Po wyprawie w Himalaje w 2013/2014 roku i spektakularnym przelocie nad masywem Annapurna I (8091 m n.p.m.) Sebastian Kawa wiedział już, że obszary odizolowane od oceanu nadają się do szybowania i wskazał Karakorum jako następny górski cel. Przygotowania do wyprawy w Karakorum zajęły 10 lat.
To właśnie w tym roku Sebastian ruszył z Europy przez Iran do Pakistanu, ciągnąc za samochodem przyczepę z szybowcem. Wraz ze kolegami z aeroklubu dołożył skutecznie starań, by wystartować z lotniska w Skardu. Mimo późnej pory sezonu, spowodowanej przeszkodami proceduralnymi i politycznymi, dobrze wykorzystał ostatnie dni z silnymi wiatrami strumieniowymi (jet stream) i znalazł sposób, aby po raz pierwszy w historii poszybować nad drugą górą świata K2 (8611 m n.p.m.).
Sebastian Kawa
Sebastian Kawa jest lekarzem położnikiem i ginekologiem, ale przede wszystkim sportowcem: żeglarzem i pilotem szybowcowym, 18-krotnym mistrzem świata w szybownictwie.

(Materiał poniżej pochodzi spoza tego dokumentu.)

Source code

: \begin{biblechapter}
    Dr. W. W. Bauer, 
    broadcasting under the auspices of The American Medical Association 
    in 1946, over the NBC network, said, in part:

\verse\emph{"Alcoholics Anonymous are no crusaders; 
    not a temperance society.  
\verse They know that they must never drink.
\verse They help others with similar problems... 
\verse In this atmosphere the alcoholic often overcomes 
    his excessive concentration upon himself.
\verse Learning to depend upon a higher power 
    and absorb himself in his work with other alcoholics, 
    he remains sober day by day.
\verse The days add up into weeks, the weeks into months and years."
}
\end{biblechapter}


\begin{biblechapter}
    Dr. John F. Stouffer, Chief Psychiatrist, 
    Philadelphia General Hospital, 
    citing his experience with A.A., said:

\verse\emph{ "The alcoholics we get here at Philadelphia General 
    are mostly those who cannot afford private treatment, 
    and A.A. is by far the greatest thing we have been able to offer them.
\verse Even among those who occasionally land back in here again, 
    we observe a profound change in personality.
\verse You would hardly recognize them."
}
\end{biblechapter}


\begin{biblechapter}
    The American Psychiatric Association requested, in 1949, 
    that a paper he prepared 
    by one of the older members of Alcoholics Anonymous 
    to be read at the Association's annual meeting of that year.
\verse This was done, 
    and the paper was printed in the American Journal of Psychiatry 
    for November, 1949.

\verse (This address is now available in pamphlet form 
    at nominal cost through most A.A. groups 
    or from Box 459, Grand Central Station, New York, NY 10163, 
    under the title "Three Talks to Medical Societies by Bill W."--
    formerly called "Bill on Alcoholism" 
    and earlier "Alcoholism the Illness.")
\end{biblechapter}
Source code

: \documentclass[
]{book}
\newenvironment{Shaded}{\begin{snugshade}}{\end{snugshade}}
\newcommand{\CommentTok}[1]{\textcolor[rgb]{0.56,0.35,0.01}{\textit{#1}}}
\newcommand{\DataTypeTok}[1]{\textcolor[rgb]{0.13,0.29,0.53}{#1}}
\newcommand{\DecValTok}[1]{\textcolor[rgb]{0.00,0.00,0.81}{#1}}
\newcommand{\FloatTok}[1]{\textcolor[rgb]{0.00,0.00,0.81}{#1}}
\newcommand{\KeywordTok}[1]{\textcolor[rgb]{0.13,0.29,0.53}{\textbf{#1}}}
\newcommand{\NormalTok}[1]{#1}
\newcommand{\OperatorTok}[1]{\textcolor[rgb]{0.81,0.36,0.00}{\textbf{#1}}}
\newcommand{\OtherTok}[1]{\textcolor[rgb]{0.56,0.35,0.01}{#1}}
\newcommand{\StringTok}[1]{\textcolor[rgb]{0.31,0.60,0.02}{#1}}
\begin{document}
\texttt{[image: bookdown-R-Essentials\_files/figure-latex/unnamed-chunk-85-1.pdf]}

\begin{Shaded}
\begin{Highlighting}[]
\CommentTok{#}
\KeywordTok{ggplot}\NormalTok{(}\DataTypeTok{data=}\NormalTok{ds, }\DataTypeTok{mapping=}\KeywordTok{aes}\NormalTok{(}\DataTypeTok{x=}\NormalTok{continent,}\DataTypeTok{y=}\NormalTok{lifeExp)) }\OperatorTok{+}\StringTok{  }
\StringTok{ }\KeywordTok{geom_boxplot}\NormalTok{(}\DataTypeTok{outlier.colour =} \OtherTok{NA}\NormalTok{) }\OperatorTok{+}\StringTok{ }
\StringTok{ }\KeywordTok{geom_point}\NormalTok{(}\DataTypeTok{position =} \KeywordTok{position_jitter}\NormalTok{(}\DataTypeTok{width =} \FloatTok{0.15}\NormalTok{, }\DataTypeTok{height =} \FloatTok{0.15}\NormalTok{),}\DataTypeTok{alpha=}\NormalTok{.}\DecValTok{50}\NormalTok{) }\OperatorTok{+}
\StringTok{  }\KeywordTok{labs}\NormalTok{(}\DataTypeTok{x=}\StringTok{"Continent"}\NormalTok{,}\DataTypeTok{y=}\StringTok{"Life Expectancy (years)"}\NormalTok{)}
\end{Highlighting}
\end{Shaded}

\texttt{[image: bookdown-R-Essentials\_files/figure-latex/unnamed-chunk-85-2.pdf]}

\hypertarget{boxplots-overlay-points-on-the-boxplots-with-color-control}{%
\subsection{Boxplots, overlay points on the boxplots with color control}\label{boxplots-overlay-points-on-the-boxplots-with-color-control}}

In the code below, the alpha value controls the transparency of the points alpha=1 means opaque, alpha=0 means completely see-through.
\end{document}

Zdobył łącznie 37 medali na europejskich i światowych zawodach szybowcowych. Przez wiele lat i obecnie jest liderem rankingu IGC (International Gliding Commission – Międzynarodowego Komitetu Szybowcowego) w kategorii pilotów szybowcowych. Jest wybitnym eksploratorem i liderem wypraw szybowcowych w Góry Wysokie: Tatry, Alpy, Kaukaz, Andy, Himalaje i Karakorum.
Bycia sportowcem uczył się od dzieciństwa, najpierw żeglując, a później szybując. Jako żeglarz odkrył smak wygranej i porażki, i żeby wygrywać wdrożył w życie swoje 4 sportowe zasady: sprawność, koncentrację, walkę i zabawę. Żeglowanie w młodym wieku nie było łatwe, jak sam opisuje: Bardzo często było po prostu zimno, ponieważ klubowi brakowało w wyposażeniu odpowiedniego sprzętu osobistego. To doświadczenie dało mu lekcję, by się nie poddawać i walczyć. Jego kariera szybowcowa rozwijała się powoli, ponieważ początkowo dzielił czas między dwa sporty: żeglarstwo i szybownictwo.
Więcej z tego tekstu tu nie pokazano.